Inspector Hornleigh on Holiday
At sunny
Brighthaven, where the sea is raging, the sun pops in when you pop out, and the
captain who doesn’t know port from starboard drives his car right over a
cliff.
Which leads to
the late scion of an ancestral house, and the Chelsea Bridge and Social Club,
and St. Anne’s Hospital, where the dead are passed on for insurance
money.
An exceptionally
fine satire, properly morbid, by Gilliat & Launder and J.O.C. Orton
(“excellent script”, says Halliwell’s Film Guide).
The Inspector in
disguise as an able seaman and a Harley Street physician has to deal with a
certain Jack dressed up as a hospital matron.

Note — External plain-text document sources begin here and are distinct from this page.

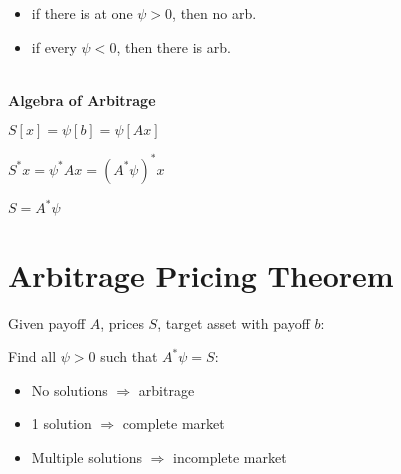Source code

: \begin{itemize}
    \item if there is at one $\psi >0$, then no arb.
    \item if every $\psi <0$, then there is arb.
\end{itemize}

 \\

\textbf{Algebra of Arbitrage}

$S[x] = \psi[b] = \psi[Ax]$

$S^* x = \psi^* Ax = (A^* \psi)^* x$

$S = A^* \psi$

\section{Arbitrage Pricing Theorem}

Given payoff $A$, prices $S$, target asset with payoff $b$:

Find all $\psi >0$ such that $A^* \psi = S$:
\begin{itemize}
    \item No solutions $\Rightarrow$ arbitrage
    \item 1 solution $\Rightarrow$ complete market
    \item Multiple solutions $\Rightarrow$ incomplete market
\end{itemize}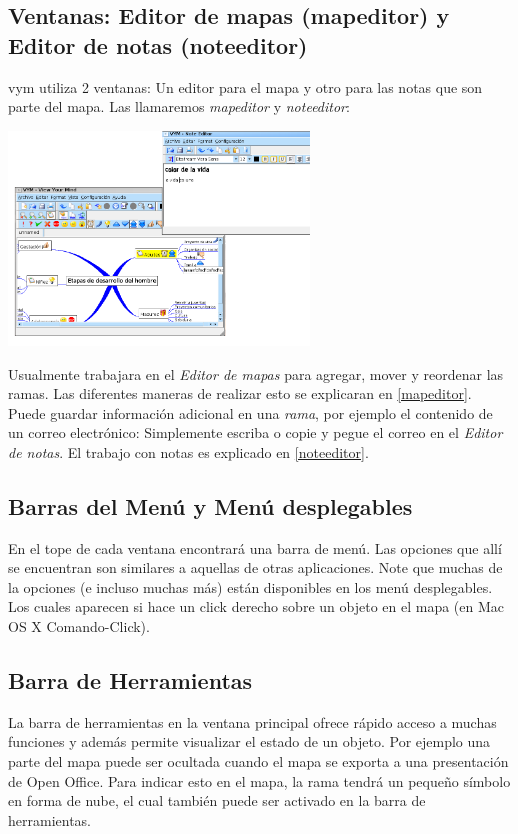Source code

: \documentclass{article}
\newcommand{\vym}{{\sc vym }}
\begin{document}
\subsection{Ventanas: Editor de mapas (mapeditor) y Editor de notas (noteeditor)}
\vym utiliza 2 ventanas: Un editor para el mapa y otro para las notas que son parte del mapa. Las llamaremos  {\em mapeditor} y {\em noteeditor}: 
\begin{center}
    \includegraphics[width=8cm]{images/windows_es.png}
\end{center}
Usualmente trabajara en el {\em Editor de mapas} para agregar, mover y reordenar las ramas. Las diferentes maneras de realizar esto se explicaran en \ref{mapeditor}. Puede guardar informaci\'on adicional en una {\em rama}, por ejemplo el contenido de un correo electr\'onico: Simplemente escriba o copie y pegue el correo en el {\em Editor de notas}. El trabajo con notas es explicado en \ref{noteeditor}.

\subsection{Barras del Men\'u y Men\'u desplegables}
En el tope de cada ventana encontrar\'a una barra de men\'u. Las opciones que all\'i se encuentran son similares a aquellas de otras aplicaciones. Note que muchas de la opciones (e incluso muchas m\'as) est\'an disponibles en los men\'u desplegables. Los cuales aparecen si hace un click derecho sobre un objeto en el mapa (en Mac OS X Comando-Click).

\subsection{Barra de Herramientas}
La barra de herramientas en la ventana principal ofrece r\'apido acceso a muchas funciones y adem\'as permite visualizar el estado de un objeto. Por ejemplo una parte del mapa puede ser ocultada cuando el mapa se exporta a una presentaci\'on de Open Office. Para indicar esto en el mapa, la rama tendr\'a un peque\~no s\'imbolo en forma de nube, el cual tambi\'en puede ser activado en la barra de herramientas.
\end{document}
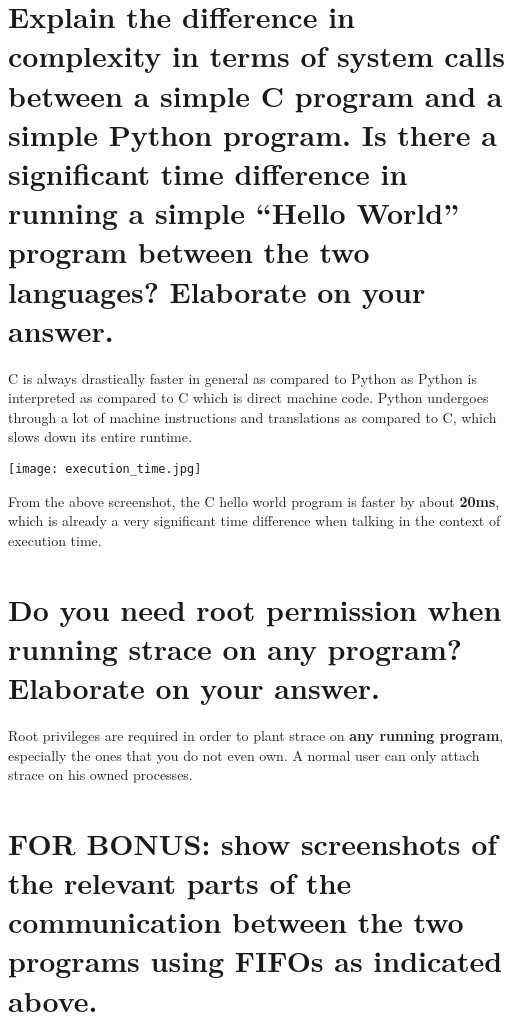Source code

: \documentclass[conference]{IEEEtran}
\newcommand\tab[1][0.5cm]{\hspace*{#1}}
\begin{document}
\section{Explain the difference in complexity in terms of system calls between a simple
C program and a simple Python program. Is there a significant time difference
in running a simple “Hello World” program between the two languages?
Elaborate on your answer.}
C is always drastically faster in general as compared to Python as Python is interpreted as compared to C which is direct machine code. Python undergoes through a lot of machine instructions and translations as compared to C, which slows down its entire runtime.
\begin{center}
\texttt{[image: execution\_time.jpg]}
\end{center}
\tab From the above screenshot, the C hello world program is faster by about \textbf{20ms}, which is already a very significant time difference when talking in the context of execution time.

\section{Do you need root permission when running strace on any program? Elaborate
on your answer.}
Root privileges are required in order to plant strace on \textbf{any running program}, especially the ones that you do not even own. A normal user can only attach strace on his owned processes.

\section{FOR BONUS: show screenshots of the relevant parts of the communication
between the two programs using FIFOs as indicated above.}
\end{document}

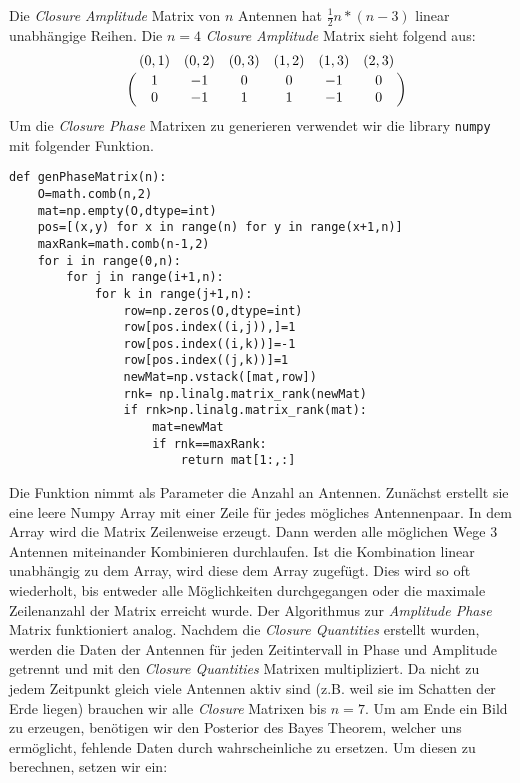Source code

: Die \emph{Closure Amplitude} Matrix von $n$ Antennen hat $\frac{1}{2}n*(n-3)$ linear unabhängige Reihen. Die $n=4$ \emph{Closure Amplitude} Matrix sieht folgend aus:
\begin{equation}
\bordermatrix{
~ &(0,1)&(0,2)&(0,3)&(1,2)&(1,3)&(2,3)\cr
~&1&-1&0&0&-1&0 \cr
~&0&-1&1&1&-1&0 \cr
}
\end{equation}
Um die \emph{Closure Phase} Matrixen zu generieren verwendet wir die library \verb|numpy| mit folgender Funktion.
\begin{verbatim}
def genPhaseMatrix(n):
    O=math.comb(n,2)
    mat=np.empty(O,dtype=int)
    pos=[(x,y) for x in range(n) for y in range(x+1,n)]
    maxRank=math.comb(n-1,2)
    for i in range(0,n):
        for j in range(i+1,n):
            for k in range(j+1,n):
                row=np.zeros(O,dtype=int)
                row[pos.index((i,j)),]=1
                row[pos.index((i,k))]=-1
                row[pos.index((j,k))]=1
                newMat=np.vstack([mat,row])
                rnk= np.linalg.matrix_rank(newMat)
                if rnk>np.linalg.matrix_rank(mat):
                    mat=newMat
                    if rnk==maxRank:
                        return mat[1:,:]
\end{verbatim}
Die Funktion nimmt als Parameter die Anzahl an Antennen. Zunächst erstellt sie eine leere Numpy Array mit einer Zeile für jedes mögliches Antennenpaar. In dem Array wird die Matrix Zeilenweise erzeugt. Dann werden alle möglichen Wege 3 Antennen miteinander Kombinieren durchlaufen. Ist die Kombination linear unabhängig zu dem Array, wird diese dem Array zugefügt. Dies wird so oft wiederholt, bis entweder alle Möglichkeiten durchgegangen oder die maximale Zeilenanzahl der Matrix erreicht wurde. Der Algorithmus zur \emph{Amplitude Phase} Matrix funktioniert analog.
Nachdem die \emph{Closure Quantities} erstellt wurden, werden die Daten der Antennen für jeden Zeitintervall in Phase und Amplitude getrennt und mit den \emph{Closure Quantities} Matrixen multipliziert. Da nicht zu jedem Zeitpunkt gleich viele Antennen aktiv sind (z.B. weil sie im Schatten der Erde liegen) brauchen wir alle \emph{Closure} Matrixen bis $n=7$.
Um am Ende ein Bild zu erzeugen, benötigen wir den Posterior des Bayes Theorem, welcher uns ermöglicht, fehlende Daten durch wahrscheinliche zu ersetzen. Um diesen zu berechnen, setzen wir ein:

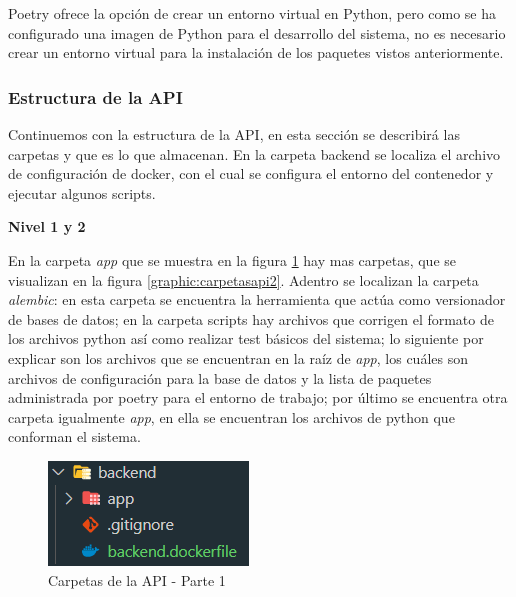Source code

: Poetry ofrece la opción de crear un entorno virtual en Python, pero como se ha configurado una imagen de Python para el desarrollo del sistema, no es necesario crear un entorno virtual para la instalación de los paquetes vistos anteriormente.

\subsubsection{Estructura de la API}
Continuemos con la estructura de la API, en esta sección se describirá las carpetas y que es lo que almacenan. En la carpeta backend se localiza el archivo de configuración de docker, con el cual se configura el entorno del contenedor y ejecutar algunos scripts. 

\textbf{Nivel 1 y 2}

En la carpeta \textit{app} que se muestra en la figura \ref{graphic:carpetasapi1} hay mas carpetas, que se visualizan en la figura \ref{graphic:carpetasapi2}. Adentro se localizan la carpeta \textit{alembic}: en esta carpeta se encuentra la herramienta que actúa como versionador de bases de datos; en la carpeta scripts hay archivos que corrigen el formato de los archivos python así como realizar test básicos del sistema; lo siguiente por explicar son los archivos que se encuentran en la raíz de \textit{app}, los cuáles son archivos de configuración para la base de datos y la lista de paquetes administrada por poetry para el entorno de trabajo; por último se encuentra otra carpeta igualmente \textit{app}, en ella se encuentran los archivos de python que conforman el sistema.

\begin{figure}[!htb]
    \centering
    \includegraphics[scale=1]{TT/img/implementacion/carpeta-api-1.png}
    \caption{Carpetas de la API - Parte 1}
    \label{graphic:carpetasapi1}    
\end{figure}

Charley’s (Big-Hearted) Aunt
Oxford, Bowgate
College, Cambridge next.
In Birmingham, where
the nuts come from, there lives a lady...
Antiquities and
has-beens, educational cruises (“the bunk”) and so forth.
Sir Eustace
Bowgate with an ‘at on, “Beer Is Best”.
They know the
play at Oxford, see it right before their eyes, and still...
Arthur Askey and
group going to school in the worst way, a perfectly-pitched comedy on the
‘igher education.
The Ghost Train
An absolutely
marvelous piece of cod, hot and steaming, and it comes with lots of potatoes
done to a turn while Tommy Gander stops his train to get out and fetch his hat.
Just the thing
when you’ve had a hard day at the War Office and the blooming Nazis have
been terrorizing your house from above.
“If this is
the Cornish Riveera, give me Camberwell!”
Inspector Hornleigh Goes to It
To an Army base,
a ranker this time, against scrounging from the stores. Sergeant Bingham
tangles them in a Nazi spy ring.
Now this is the
latest chapter in Hornleigh’s memoirs, “The Fifth Column”, a barmaid,
an Upper Allingford dentist, a London school evacuated to a village hotel,
dentist’s wife and headmaster at the center of things, and Bob’s
your uncle.
The peculiar
thing, as the Inspector early observes, is the method of transmission, no fixed
wireless location, letters posted to a fictitious London address, the night
mail from Cardiff infested with spies.
Screenplay by
Frank Launder, J.O.C. Orton and Val Guest.
Sons of the Sea
The Royal Mail by
steam to America and back for the first time, with improvements for the
emigrant passengers bound in sailing ships for profit.
Efforts of the
McIver firm, loss of the Gigantic upon launching, the general
difficulty, dissolution, new partnerships.
Forde talks
American and British equally well, therefore he is the right man for the job, a
tale of great enterprise and merit enchantingly filmed with Michael Redgrave
and Valerie Hobson and a magnificent cast to emphasize the seafaring bond a
century old between England and America and proclaim the unity of purpose
against tyranny just at the time America entered the war.
Atlantic Ferry is the British title.